Trepadone consists of a proprietary blend of amino acids, prostaglandin precursors in the form of omega-3 free fatty acids, glucosamine, chondroitin sulfate, cocoa, caffeine, cinnamon, and flavonoids in specific proportions. These ingredients fall into the category of Generally Regarded as Safe” (GRAS) as defined by the Food and Drug Administration (FDA) (Sections 201(s) and 409 of the Federal Food, Drug, and Cosmetic Act). A GRAS substance is distinguished from a food additive on the basis of the common knowledge about the safety of the substance for its intended use. The standard for an ingredient to achieve GRAS status requires not only technical demonstration of non-toxicity and safety, but also general recognition of safety through widespread usage and agreement of that safety by experts in the field. Many ingredients have been determined by the U.S. Food and Drug Administration (FDA) to be GRAS, and are listed as such by regulation, in Volume 21 Code of Federal Regulations (CFR) Sections 182, 184, and 186.

Amino Acids

Amino Acids are the building blocks of protein. All amino acids are GRAS listed as they have been ingested by humans for many thousands of years.
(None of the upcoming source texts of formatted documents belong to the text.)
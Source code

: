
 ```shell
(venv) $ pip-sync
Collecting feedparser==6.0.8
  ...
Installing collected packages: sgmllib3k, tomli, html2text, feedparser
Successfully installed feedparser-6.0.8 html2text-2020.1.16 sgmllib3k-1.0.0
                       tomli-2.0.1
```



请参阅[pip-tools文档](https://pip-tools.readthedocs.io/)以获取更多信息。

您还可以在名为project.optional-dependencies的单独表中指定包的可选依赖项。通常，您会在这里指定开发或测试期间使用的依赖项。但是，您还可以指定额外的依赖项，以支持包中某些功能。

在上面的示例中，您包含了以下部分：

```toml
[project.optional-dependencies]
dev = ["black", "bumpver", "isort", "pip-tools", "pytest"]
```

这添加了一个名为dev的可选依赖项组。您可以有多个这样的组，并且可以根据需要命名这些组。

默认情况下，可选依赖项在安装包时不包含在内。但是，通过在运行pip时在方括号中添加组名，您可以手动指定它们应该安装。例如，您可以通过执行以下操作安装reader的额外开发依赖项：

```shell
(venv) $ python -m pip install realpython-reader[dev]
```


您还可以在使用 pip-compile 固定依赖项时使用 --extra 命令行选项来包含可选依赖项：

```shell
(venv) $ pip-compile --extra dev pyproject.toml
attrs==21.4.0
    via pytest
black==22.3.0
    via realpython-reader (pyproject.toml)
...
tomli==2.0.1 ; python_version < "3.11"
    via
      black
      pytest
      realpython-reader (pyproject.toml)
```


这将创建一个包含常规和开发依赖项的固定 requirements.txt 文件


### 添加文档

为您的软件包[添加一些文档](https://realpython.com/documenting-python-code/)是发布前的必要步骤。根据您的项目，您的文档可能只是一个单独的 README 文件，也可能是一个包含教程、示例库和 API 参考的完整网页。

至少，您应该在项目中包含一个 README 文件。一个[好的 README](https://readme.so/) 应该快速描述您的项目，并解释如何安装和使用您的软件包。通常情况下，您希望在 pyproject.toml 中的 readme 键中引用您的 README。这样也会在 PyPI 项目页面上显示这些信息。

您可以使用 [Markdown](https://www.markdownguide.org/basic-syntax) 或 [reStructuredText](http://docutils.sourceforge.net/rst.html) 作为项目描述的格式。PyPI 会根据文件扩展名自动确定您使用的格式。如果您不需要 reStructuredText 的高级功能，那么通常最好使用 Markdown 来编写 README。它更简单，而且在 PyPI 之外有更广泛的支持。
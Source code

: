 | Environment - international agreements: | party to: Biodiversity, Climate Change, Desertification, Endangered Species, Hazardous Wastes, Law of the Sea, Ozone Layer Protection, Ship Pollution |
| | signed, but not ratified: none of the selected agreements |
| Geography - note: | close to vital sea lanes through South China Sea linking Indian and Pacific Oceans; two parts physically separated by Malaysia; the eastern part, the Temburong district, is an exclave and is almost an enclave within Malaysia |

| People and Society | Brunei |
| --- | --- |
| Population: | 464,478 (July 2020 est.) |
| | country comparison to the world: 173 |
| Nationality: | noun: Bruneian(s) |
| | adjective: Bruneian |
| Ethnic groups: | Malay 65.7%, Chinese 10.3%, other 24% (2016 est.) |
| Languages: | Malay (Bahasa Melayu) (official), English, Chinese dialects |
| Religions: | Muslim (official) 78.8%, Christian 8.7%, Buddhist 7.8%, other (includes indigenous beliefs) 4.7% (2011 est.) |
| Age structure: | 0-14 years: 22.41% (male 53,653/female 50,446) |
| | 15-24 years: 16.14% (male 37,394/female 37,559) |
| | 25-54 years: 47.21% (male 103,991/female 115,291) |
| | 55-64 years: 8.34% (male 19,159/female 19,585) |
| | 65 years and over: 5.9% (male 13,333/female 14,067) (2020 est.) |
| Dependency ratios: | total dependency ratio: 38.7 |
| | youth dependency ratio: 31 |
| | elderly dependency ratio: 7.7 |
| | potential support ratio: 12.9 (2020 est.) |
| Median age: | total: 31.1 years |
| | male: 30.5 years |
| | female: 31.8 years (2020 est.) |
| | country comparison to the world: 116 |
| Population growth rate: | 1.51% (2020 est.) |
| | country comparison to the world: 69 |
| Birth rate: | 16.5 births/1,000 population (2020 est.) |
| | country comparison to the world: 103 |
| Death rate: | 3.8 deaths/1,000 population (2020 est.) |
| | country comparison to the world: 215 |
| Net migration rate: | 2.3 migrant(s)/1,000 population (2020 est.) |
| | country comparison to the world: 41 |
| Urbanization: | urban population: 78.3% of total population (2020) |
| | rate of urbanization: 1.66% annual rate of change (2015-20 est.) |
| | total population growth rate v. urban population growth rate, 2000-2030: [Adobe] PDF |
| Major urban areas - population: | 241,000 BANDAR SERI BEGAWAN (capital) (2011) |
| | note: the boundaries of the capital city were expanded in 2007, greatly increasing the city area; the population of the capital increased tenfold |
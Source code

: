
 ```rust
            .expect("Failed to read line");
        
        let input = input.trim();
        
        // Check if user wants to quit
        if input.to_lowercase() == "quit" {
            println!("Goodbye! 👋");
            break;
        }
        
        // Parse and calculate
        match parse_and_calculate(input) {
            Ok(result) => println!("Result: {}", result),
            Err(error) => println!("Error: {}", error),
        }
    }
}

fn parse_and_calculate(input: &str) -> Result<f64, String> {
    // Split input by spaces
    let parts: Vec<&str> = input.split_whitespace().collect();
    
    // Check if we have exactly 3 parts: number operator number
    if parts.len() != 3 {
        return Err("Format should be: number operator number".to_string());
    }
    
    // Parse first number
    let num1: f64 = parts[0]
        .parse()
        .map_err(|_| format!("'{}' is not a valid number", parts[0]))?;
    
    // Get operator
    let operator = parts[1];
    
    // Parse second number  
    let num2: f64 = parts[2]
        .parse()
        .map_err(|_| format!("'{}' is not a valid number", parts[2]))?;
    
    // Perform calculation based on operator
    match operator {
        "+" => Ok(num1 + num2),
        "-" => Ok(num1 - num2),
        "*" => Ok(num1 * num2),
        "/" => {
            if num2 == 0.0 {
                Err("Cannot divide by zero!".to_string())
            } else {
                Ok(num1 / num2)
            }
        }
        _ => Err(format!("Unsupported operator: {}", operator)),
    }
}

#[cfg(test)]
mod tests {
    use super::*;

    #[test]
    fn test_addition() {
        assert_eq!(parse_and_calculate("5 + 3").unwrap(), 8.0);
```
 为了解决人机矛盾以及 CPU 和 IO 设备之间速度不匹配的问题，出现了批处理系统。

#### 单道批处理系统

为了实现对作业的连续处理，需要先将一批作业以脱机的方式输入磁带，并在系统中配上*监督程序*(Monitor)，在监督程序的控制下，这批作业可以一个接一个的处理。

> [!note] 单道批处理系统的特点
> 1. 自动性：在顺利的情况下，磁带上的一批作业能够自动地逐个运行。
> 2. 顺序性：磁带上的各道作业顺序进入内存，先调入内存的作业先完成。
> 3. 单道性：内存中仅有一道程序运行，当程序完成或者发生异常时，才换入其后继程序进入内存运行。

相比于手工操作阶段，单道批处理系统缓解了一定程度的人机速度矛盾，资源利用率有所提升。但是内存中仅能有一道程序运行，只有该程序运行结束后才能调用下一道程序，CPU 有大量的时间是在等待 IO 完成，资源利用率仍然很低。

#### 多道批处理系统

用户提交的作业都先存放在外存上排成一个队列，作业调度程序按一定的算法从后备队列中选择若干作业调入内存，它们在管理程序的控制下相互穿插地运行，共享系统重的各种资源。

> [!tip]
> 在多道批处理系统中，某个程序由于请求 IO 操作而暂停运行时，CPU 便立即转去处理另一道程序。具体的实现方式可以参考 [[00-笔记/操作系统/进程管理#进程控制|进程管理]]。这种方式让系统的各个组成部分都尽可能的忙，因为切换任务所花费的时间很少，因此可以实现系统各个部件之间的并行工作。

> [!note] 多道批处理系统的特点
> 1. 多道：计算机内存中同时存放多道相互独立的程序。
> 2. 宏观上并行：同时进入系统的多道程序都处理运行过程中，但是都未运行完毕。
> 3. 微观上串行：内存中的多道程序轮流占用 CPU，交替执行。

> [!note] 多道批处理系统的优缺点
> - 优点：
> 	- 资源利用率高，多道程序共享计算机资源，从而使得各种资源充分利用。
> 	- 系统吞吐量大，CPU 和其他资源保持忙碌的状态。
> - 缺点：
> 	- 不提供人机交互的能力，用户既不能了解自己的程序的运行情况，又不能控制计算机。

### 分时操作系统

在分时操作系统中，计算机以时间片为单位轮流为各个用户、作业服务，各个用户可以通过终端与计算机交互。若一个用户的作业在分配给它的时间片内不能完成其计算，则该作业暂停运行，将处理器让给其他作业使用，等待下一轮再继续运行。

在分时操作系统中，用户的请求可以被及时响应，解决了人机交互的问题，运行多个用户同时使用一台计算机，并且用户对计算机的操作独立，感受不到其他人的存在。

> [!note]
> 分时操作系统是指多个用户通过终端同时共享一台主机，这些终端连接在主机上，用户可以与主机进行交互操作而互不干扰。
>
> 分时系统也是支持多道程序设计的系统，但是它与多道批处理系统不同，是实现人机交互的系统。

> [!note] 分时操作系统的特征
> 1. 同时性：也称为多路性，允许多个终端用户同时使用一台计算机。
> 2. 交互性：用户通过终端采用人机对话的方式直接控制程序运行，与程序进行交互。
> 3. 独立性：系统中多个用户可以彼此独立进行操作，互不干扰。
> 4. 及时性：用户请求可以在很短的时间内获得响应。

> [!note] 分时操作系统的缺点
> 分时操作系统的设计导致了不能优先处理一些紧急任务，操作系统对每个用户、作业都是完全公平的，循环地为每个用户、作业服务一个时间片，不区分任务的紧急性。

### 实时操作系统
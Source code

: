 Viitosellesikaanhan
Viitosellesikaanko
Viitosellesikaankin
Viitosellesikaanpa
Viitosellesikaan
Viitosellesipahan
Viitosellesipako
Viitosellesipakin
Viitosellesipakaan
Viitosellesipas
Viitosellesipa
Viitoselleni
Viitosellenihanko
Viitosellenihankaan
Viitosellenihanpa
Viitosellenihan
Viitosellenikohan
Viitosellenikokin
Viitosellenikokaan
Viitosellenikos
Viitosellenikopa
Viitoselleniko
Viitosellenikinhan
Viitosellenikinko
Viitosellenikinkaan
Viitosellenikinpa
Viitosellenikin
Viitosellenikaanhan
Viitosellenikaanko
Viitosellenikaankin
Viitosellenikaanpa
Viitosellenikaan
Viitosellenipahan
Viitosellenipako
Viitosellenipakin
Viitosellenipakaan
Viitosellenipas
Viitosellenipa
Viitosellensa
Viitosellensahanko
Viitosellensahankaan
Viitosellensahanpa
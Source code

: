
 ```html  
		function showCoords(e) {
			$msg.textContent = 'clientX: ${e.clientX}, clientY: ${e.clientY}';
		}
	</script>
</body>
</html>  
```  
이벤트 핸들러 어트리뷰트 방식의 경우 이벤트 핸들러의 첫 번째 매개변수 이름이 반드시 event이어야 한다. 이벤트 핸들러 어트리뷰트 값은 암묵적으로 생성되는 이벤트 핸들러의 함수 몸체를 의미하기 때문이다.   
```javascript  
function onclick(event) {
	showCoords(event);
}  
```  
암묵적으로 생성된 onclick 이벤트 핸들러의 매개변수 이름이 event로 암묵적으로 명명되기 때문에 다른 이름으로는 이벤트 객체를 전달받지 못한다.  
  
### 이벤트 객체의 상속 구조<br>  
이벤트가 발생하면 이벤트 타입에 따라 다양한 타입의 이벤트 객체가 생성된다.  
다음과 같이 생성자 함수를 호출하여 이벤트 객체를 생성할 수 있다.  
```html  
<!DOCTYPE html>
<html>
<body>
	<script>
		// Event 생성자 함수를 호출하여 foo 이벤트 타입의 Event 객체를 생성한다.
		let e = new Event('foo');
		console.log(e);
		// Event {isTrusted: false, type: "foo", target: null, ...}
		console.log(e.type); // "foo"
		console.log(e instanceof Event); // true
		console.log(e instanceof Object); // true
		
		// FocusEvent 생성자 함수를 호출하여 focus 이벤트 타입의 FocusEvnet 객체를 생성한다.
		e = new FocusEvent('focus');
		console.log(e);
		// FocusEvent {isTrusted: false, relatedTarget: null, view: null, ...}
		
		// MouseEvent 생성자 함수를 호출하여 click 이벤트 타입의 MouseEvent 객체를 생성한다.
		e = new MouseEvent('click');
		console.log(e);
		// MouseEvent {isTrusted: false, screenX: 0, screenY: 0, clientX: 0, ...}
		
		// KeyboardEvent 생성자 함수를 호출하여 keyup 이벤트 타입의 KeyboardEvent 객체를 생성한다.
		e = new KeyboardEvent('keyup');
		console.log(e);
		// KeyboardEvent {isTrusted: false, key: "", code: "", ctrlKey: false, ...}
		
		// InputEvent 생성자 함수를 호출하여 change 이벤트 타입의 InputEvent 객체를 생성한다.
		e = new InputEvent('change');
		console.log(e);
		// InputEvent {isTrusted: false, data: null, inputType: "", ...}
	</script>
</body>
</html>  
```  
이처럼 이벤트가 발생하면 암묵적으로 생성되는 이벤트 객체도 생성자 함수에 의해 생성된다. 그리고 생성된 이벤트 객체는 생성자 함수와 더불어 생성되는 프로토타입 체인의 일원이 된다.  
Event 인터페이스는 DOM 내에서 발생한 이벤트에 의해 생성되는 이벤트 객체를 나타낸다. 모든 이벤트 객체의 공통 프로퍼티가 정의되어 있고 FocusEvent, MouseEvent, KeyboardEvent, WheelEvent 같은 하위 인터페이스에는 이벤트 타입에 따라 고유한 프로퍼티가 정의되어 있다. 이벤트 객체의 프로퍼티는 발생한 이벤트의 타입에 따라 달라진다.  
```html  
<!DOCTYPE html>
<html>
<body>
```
The doses of the amino acids in Trepadone are equivalent to those found in the usual human diet. Patients with pain disorders may require an increased amount of certain amino acids that cannot be obtained from normal diet alone. Tryptophan, for example, is an obligatory amino acid. The body cannot make tryptophan and must obtain tryptophan from the diet. Tryptophan is needed to produce serotonin. Serotonin is required to reduce pain. Patients with pain disorders and inflammatory conditions have altered serotonin metabolism. Some patients with pain disorders and inflammatory conditions have a resistance to the use of tryptophan that is similar to the mechanism found in insulin resistance. Patients with pain disorders and inflammatory conditions cannot acquire sufficient tryptophan from the diet to alter the perception of pain and the inflammatory process without ingesting a prohibitively large amount of calories, particularly calories from protein.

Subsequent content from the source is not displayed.